Despite the significance of the work and the findings, there are a number of points that should be clarified in the manuscript:

1. According to supplemental data file 1, 6 mice were recorded in these experiments, 3 aged postnatal day 45-59 and 3 aged postnatal day 83-86. It would be interesting to see if the response to dark exposure was different across the 2 age groups, as predicted by previous work. An experimental timeline would be useful, the above age at imaging initiation is only available in supplemental data.

Thank you for raising this issue. Indeed, the youngest animal (p45) does appear atypical. This information is added in Figure 1 —figure supplement 1A. In addition we rearranged the Table to appear as Table 1, rather than a supplementary file.

2. The representational drift demonstrated in Deitch et al., in visual cortex is not stabilized by the visual stimulation protocol, however Schoonove et al., 2021 show demonstrate that daily exposure to the same odorant stabilizes stimulus selectivity in the olfactory cortex. I'd like to see the authors expand their discussion of these interesting observation.
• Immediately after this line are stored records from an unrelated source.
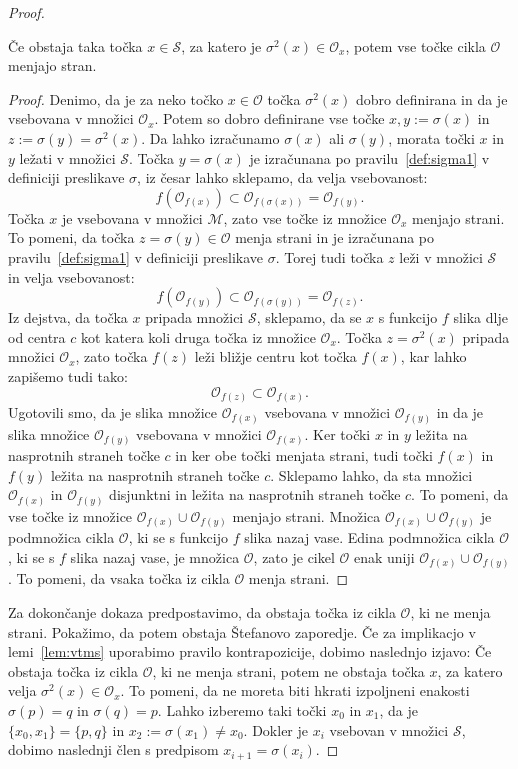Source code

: \documentclass[mat2]{fmfdelo}
\begin{document}
\begin{proof}
\begin{lema}\label{lem:vtms}
Če obstaja taka točka $x \in \mathcal{S}$, za katero je $\sigma^2(x) \in \mathcal{O}_x$, potem vse točke cikla $\mathcal{O}$ menjajo stran.
\end{lema}
\begin{proof}
Denimo, da je za neko točko $x \in \mathcal{O}$ točka $\sigma^2(x)$ dobro definirana in da je vsebovana v množici $\mathcal{O}_x$. Potem so dobro definirane vse točke $x, y:=\sigma(x)$ in $z:=\sigma(y) = \sigma^2(x)$. Da lahko izračunamo $\sigma(x)$ ali $\sigma(y)$, morata točki $x$ in $y$ ležati v množici $\mathcal{S}$. Točka $y=\sigma(x)$ je izračunana po pravilu~\ref{def:sigma1} v definiciji preslikave $\sigma$, iz česar lahko sklepamo, da velja vsebovanost:
$$f(\mathcal{O}_{f(x)}) \subset \mathcal{O}_{f(\sigma(x))}=\mathcal{O}_{f(y)}.$$
Točka $x$ je vsebovana v množici $\mathcal{M}$, zato vse točke iz množice $\mathcal{O}_x$ menjajo strani. To pomeni, da točka $z = \sigma(y) \in \mathcal{O}$ menja strani in je izračunana po pravilu~\ref{def:sigma1} v definiciji preslikave $\sigma$. Torej tudi točka $z$ leži v množici $\mathcal{S}$ in velja vsebovanost:
$$f(\mathcal{O}_{f(y)}) \subset \mathcal{O}_{f(\sigma(y))}=\mathcal{O}_{f(z)}.$$
Iz dejstva, da točka $x$ pripada množici $\mathcal{S}$, sklepamo, da se $x$ s funkcijo $f$ slika dlje od centra $c$ kot katera koli druga točka iz množice $\mathcal{O}_x$. Točka $z=\sigma^2(x)$ pripada množici $\mathcal{O}_x$, zato točka $f(z)$ leži bližje centru kot točka $f(x)$, kar lahko zapišemo tudi tako:
$$\mathcal{O}_{f(z)} \subset \mathcal{O}_{f(x)}.$$
Ugotovili smo, da je slika množice $\mathcal{O}_{f(x)}$ vsebovana v množici $\mathcal{O}_{f(y)}$ in da je slika množice $\mathcal{O}_{f(y)}$ vsebovana v množici $\mathcal{O}_{f(x)}$. Ker točki $x$ in $y$ ležita na nasprotnih straneh točke $c$ in ker obe točki menjata strani, tudi točki $f(x)$ in $f(y)$ ležita na nasprotnih straneh točke $c$. Sklepamo lahko, da sta množici $\mathcal{O}_{f(x)}$ in $\mathcal{O}_{f(y)}$ disjunktni in ležita na nasprotnih straneh točke $c$. To pomeni, da vse točke iz množice $\mathcal{O}_{f(x)} \cup \mathcal{O}_{f(y)}$ menjajo strani. Množica $\mathcal{O}_{f(x)} \cup \mathcal{O}_{f(y)}$ je podmnožica cikla $\mathcal{O}$, ki se s funkcijo $f$ slika nazaj vase. Edina podmnožica cikla $\mathcal{O}$, ki se s $f$ slika nazaj vase, je množica $\mathcal{O}$, zato je cikel $\mathcal{O}$ enak uniji $\mathcal{O}_{f(x)} \cup \mathcal{O}_{f(y)}$. To pomeni, da vsaka točka iz cikla $\mathcal{O}$ menja strani. 
\end{proof}
Za dokončanje dokaza predpostavimo, da obstaja točka iz cikla $\mathcal{O}$, ki ne menja strani. Pokažimo, da potem obstaja Štefanovo zaporedje.
Če za implikacjo v lemi~\ref{lem:vtms} uporabimo pravilo kontrapozicije, dobimo naslednjo izjavo: Če obstaja točka iz cikla $\mathcal{O}$, ki ne menja strani, potem ne obstaja točka $x$, za katero velja $\sigma^2(x) \in \mathcal{O}_x$. To pomeni, da ne moreta biti hkrati izpoljneni enakosti $\sigma(p) = q$ in $\sigma(q) = p$. Lahko izberemo taki točki $x_0$ in $x_1$, da je $\{x_0, x_1\} = \{p, q\}$ in $x_2 := \sigma(x_1) \neq x_0$. Dokler je $x_i$ vsebovan v množici $\mathcal{S}$, dobimo naslednji člen s predpisom $x_{i+1} = \sigma(x_i)$.


\end{proof}
\end{document}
(It would also be more precise for the authors to refer to Schoonove et al., as working in olfactory cortex not association cortex).

Updated to olfactory cortex. We agree that it is possible that representational drift in visual cortex is less sensitive to repeated stimulation presentation compared to olfactory cortex, and it would be of interest to explore. However, the experimental design used in the Deitch et al., study was not designed specifically to test that hypothesis. The stimulus schedule, including which stimuli were presented on a given session and the interval (e.g. days between sessions) at which they were presented differed across mice, and as we understand the Allen Brain data set, it is possible some mice experienced other visual stimuli at different rates. Because of this complication, we prefer to not directly compare Deitch and Schoonove. Note, we did expand the discussion to include some mechanistic hypotheses about the phenomena observed, as suggested by reviewer #1, and on line 272 relate our results to Schoonove et al., 2021.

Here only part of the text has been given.